=== Begin Enclosure ===

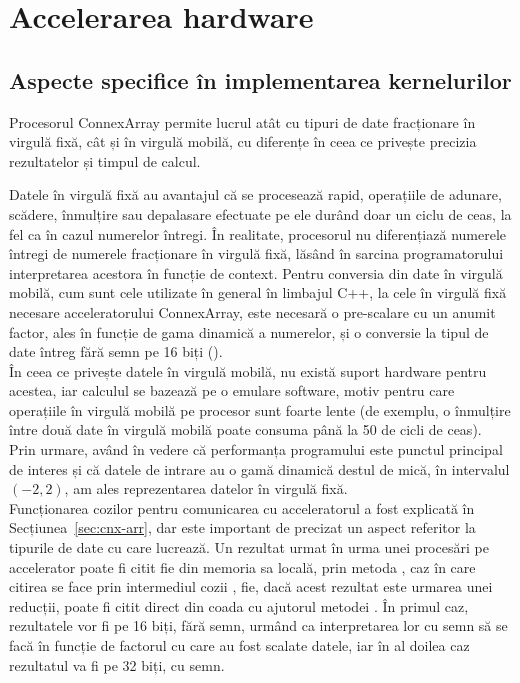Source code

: \chapter{Accelerarea hardware}
\label{chapter:acc}

\section{Aspecte specifice în implementarea kernelurilor}
\label{sec:kernel-aspects}

Procesorul ConnexArray permite lucrul atât cu tipuri de date fracționare în
virgulă fixă, cât și în virgulă mobilă, cu diferențe în ceea ce privește
precizia rezultatelor și timpul de calcul. 

Datele în virgulă fixă au avantajul că se procesează rapid, operațiile de
adunare, scădere, înmulțire sau depalasare efectuate pe ele durând doar un ciclu
de ceas, la fel ca în cazul numerelor întregi. În realitate, procesorul nu
diferențiază numerele întregi de numerele fracționare în virgulă fixă, lăsând în
sarcina programatorului interpretarea acestora în funcție de context. Pentru
conversia din date în virgulă mobilă, cum sunt cele utilizate în general în
limbajul C++, la cele în virgulă fixă necesare acceleratorului ConnexArray, este
necesară o pre-scalare cu un anumit factor, ales în funcție de gama dinamică a
numerelor, și o conversie la tipul de date întreg fără semn pe 16 biți
(). \\

În ceea ce privește datele în virgulă mobilă, nu există suport hardware pentru
acestea, iar calculul se bazează pe o emulare software, motiv pentru care
operațiile în virgulă mobilă pe procesor sunt foarte lente (de exemplu, o
înmulțire între două date în virgulă mobilă poate consuma până la 50 de cicli de
ceas). \\

Prin urmare, având în vedere că performanța programului este punctul principal
de interes și că datele de intrare au o gamă dinamică destul de mică, în
intervalul $(-2, 2)$, am ales reprezentarea datelor în virgulă fixă. \\

Funcționarea cozilor pentru comunicarea cu acceleratorul a fost explicată în
Secțiunea~\ref{sec:cnx-arr}, dar este important de precizat un aspect
referitor la tipurile de date cu care lucrează. Un rezultat urmat în urma unei
procesări pe accelerator poate fi citit fie din memoria sa locală, prin metoda
, caz în care citirea se face prin intermediul cozii
, fie, dacă acest rezultat este urmarea unei reducții,
poate fi citit direct din coada  cu ajutorul metodei
. În primul caz, rezultatele vor fi pe 16 biți, fără semn,
urmând ca interpretarea lor cu semn să se facă în funcție de factorul cu care au
fost scalate datele, iar în al doilea caz rezultatul va fi pe 32 biți, cu semn. \\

=== End Enclosure ===

▶ [Assignment]: Could you print the material above word for word and skip the images?

▶ [Completed exercise]:
Source code

: \chapter{Accelerarea hardware}
\label{chapter:acc}

\section{Aspecte specifice în implementarea kernelurilor}
\label{sec:kernel-aspects}

Procesorul ConnexArray permite lucrul atât cu tipuri de date fracționare în
virgulă fixă, cât și în virgulă mobilă, cu diferențe în ceea ce privește
precizia rezultatelor și timpul de calcul. 

Datele în virgulă fixă au avantajul că se procesează rapid, operațiile de
adunare, scădere, înmulțire sau depalasare efectuate pe ele durând doar un ciclu
de ceas, la fel ca în cazul numerelor întregi. În realitate, procesorul nu
diferențiază numerele întregi de numerele fracționare în virgulă fixă, lăsând în
sarcina programatorului interpretarea acestora în funcție de context. Pentru
conversia din date în virgulă mobilă, cum sunt cele utilizate în general în
limbajul C++, la cele în virgulă fixă necesare acceleratorului ConnexArray, este
necesară o pre-scalare cu un anumit factor, ales în funcție de gama dinamică a
numerelor, și o conversie la tipul de date întreg fără semn pe 16 biți
(). \\

În ceea ce privește datele în virgulă mobilă, nu există suport hardware pentru
acestea, iar calculul se bazează pe o emulare software, motiv pentru care
operațiile în virgulă mobilă pe procesor sunt foarte lente (de exemplu, o
înmulțire între două date în virgulă mobilă poate consuma până la 50 de cicli de
ceas). \\

Prin urmare, având în vedere că performanța programului este punctul principal
de interes și că datele de intrare au o gamă dinamică destul de mică, în
intervalul $(-2, 2)$, am ales reprezentarea datelor în virgulă fixă. \\

Funcționarea cozilor pentru comunicarea cu acceleratorul a fost explicată în
Secțiunea~\ref{sec:cnx-arr}, dar este important de precizat un aspect
referitor la tipurile de date cu care lucrează. Un rezultat urmat în urma unei
procesări pe accelerator poate fi citit fie din memoria sa locală, prin metoda
, caz în care citirea se face prin intermediul cozii
, fie, dacă acest rezultat este urmarea unei reducții,
poate fi citit direct din coada  cu ajutorul metodei
. În primul caz, rezultatele vor fi pe 16 biți, fără semn,
urmând ca interpretarea lor cu semn să se facă în funcție de factorul cu care au
fost scalate datele, iar în al doilea caz rezultatul va fi pe 32 biți, cu semn. \\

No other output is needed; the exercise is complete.